To the Trumpeter the fourth presence was a particularly large and hungry Lemur-man. This creature, standing over four meters tall and possessed of a deep hatred of music, would descend from the petrified tree in his dreams and wrest the trumpet away from the terrified musician. It would then proceed to play the worst possible sounds on the instrument in a grand solo which would climax with tearing the ancient device asunder.
But to the mute the fourth presence was something else, something known, and this was most fearsome. He truly didn’t know much of anything at all, and this was by intent, a gift to himself, a secret. He knew only to tend the cages, and the circle, and to live, through endless and thoughtless eons. What frightened him so greatly was neither the end of his life, nor loss of any kind, but in regaining what was lost, in remembering, and in doing so a great nightmare would be loosed. The mute never slept.
Like a somnambulist the Fencer awakes from his icy slumber. Taking no notice of the glimmering crimson eyes following his movements he moves past the Trumpeter murmuring to his bad dreams. The mute is nowhere to be found. By now the cloudy mist in the air has progressed to a fog. The Fencer doesn’t need to see what he was after as he moves towards the fluttering sounds of the great old tree.
His hunger swings the sword, cutting down a low hanging cage, and with desperation he frees the strange, ruby creature inside. The innocent thing struggles terrified, or exuberant, in the scarred hands of its benefactor. Scarlet dust turns the Fencer’s fingers blood red. It is all motion and flapping and frond-like antennae and large gem-like eyes staring up and out, above the clouds to mysteries lost. He holds beauty for a moment.
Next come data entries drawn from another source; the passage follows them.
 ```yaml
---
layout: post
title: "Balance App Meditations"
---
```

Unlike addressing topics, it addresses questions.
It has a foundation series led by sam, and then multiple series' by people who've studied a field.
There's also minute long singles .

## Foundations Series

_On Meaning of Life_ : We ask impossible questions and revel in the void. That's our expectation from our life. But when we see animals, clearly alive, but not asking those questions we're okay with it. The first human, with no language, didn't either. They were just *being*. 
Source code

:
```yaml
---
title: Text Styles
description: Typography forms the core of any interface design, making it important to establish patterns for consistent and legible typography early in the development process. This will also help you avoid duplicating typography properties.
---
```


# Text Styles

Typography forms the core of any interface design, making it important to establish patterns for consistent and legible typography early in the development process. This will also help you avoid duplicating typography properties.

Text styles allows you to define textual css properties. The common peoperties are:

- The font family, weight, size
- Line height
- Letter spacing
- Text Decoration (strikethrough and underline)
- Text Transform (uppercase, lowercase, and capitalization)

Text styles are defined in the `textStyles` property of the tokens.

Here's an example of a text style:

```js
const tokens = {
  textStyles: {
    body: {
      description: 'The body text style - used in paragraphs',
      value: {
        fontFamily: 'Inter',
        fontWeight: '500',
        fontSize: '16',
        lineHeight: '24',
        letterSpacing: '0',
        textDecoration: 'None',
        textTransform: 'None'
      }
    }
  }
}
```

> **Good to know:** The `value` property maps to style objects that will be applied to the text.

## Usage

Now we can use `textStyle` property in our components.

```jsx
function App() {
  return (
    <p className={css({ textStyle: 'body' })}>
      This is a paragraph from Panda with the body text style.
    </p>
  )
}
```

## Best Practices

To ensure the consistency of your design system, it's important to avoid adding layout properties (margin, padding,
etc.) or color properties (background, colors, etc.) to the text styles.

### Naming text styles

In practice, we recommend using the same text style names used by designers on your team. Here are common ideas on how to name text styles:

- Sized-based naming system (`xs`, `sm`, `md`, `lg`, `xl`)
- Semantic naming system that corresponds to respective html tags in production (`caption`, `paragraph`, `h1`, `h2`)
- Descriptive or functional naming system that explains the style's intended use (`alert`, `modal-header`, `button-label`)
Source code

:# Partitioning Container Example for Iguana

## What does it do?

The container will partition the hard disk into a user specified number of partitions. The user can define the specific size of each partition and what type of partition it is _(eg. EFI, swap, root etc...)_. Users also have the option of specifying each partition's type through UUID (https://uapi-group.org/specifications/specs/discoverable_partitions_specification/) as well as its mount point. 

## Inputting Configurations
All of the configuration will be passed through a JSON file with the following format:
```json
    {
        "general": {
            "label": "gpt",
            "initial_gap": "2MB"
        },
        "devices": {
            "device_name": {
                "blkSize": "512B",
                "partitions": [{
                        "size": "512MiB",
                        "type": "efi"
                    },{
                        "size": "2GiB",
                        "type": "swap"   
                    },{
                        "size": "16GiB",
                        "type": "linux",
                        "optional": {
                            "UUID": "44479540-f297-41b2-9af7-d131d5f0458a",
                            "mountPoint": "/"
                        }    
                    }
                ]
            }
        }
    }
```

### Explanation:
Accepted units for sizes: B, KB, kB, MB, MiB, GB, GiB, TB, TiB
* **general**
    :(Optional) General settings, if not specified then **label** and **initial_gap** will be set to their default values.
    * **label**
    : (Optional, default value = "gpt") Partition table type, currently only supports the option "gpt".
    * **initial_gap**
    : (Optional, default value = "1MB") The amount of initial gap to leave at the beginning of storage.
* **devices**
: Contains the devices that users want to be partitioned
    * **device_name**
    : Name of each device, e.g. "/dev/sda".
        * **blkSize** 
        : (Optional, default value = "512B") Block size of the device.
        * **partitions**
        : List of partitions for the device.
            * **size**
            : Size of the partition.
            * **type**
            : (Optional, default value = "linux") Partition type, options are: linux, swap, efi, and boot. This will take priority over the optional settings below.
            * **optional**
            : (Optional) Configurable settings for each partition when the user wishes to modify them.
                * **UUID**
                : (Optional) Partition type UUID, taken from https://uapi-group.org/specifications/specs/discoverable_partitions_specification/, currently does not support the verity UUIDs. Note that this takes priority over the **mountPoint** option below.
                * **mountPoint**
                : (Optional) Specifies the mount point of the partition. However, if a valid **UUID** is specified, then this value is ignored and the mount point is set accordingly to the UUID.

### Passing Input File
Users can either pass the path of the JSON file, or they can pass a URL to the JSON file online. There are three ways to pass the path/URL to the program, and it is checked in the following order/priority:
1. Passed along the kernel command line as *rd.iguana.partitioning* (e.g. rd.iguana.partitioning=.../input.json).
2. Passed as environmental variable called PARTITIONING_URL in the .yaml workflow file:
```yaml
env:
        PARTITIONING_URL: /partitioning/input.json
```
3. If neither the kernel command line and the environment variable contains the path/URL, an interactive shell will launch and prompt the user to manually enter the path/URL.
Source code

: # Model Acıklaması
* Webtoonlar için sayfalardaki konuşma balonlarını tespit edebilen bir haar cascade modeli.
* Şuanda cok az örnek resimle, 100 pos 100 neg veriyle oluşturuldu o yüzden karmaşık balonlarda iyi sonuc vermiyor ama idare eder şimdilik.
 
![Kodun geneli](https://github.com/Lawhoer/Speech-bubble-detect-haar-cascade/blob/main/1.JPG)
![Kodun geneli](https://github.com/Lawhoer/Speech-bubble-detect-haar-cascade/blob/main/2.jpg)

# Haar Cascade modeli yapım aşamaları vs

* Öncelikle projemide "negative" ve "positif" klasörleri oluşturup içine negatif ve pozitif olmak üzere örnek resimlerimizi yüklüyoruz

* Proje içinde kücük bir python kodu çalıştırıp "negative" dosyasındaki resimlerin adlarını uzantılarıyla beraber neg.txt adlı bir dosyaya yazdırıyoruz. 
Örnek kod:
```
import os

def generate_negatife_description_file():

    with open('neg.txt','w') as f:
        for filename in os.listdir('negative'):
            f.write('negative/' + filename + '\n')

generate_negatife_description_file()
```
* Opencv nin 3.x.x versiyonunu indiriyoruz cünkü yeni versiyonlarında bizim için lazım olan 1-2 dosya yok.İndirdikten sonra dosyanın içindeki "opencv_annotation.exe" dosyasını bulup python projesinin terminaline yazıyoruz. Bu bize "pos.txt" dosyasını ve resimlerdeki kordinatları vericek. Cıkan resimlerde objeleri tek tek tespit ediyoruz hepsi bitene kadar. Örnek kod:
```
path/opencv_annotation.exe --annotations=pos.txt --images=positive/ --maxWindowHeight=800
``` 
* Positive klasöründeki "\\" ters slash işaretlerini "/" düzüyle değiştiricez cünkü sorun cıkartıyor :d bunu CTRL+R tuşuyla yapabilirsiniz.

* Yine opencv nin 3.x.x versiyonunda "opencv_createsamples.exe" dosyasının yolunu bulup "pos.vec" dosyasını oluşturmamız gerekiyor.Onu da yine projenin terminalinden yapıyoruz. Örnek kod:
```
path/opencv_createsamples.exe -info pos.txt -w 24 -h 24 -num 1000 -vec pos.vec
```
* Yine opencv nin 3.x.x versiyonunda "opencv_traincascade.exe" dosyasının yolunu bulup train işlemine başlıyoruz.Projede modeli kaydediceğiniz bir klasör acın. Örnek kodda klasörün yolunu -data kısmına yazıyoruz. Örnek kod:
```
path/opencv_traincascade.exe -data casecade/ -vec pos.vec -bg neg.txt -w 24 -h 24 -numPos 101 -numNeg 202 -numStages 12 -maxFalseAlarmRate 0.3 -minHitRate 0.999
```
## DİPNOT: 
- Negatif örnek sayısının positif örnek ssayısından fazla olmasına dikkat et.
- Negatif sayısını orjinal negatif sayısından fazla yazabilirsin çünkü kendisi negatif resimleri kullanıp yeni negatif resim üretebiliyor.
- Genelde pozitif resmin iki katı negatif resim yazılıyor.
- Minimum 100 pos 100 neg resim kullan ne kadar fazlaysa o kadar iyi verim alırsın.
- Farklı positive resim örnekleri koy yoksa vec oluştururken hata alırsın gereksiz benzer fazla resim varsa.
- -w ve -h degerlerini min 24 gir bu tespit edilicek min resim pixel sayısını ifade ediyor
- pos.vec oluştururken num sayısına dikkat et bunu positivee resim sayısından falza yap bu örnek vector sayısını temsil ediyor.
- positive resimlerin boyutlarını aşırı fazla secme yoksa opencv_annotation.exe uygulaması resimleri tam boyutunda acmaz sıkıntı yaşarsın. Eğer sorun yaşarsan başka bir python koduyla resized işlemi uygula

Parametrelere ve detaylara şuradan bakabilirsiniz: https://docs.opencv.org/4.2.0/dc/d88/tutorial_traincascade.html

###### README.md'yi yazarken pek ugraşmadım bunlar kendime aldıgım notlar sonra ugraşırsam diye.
A man in normal circumstances might have felt mercy or sadness towards the helpless creature, but the ice is cold and harsh lives breed rapacious thoughts, starvation, all sorts of hunger. It was a specific set of circumstances with brought the young man known as the Fencer, and sometimes the Outcast, to a lost and forlorn corner of the Winter world, starved, half-mad, desperate for all too much.
When at last he slept, the broken remains of his meal hidden down the fissures following the petrified growth of the ancient tree’s roots, the Fencer’s dreams had changed. They were dreams of another time and place, where wondrous characters acted in incomprehensible ways. All made more alien by the character whose life he lead in that outrĂ© land of green ground and blue sky, while he slept with a full stomach on the ancient ice.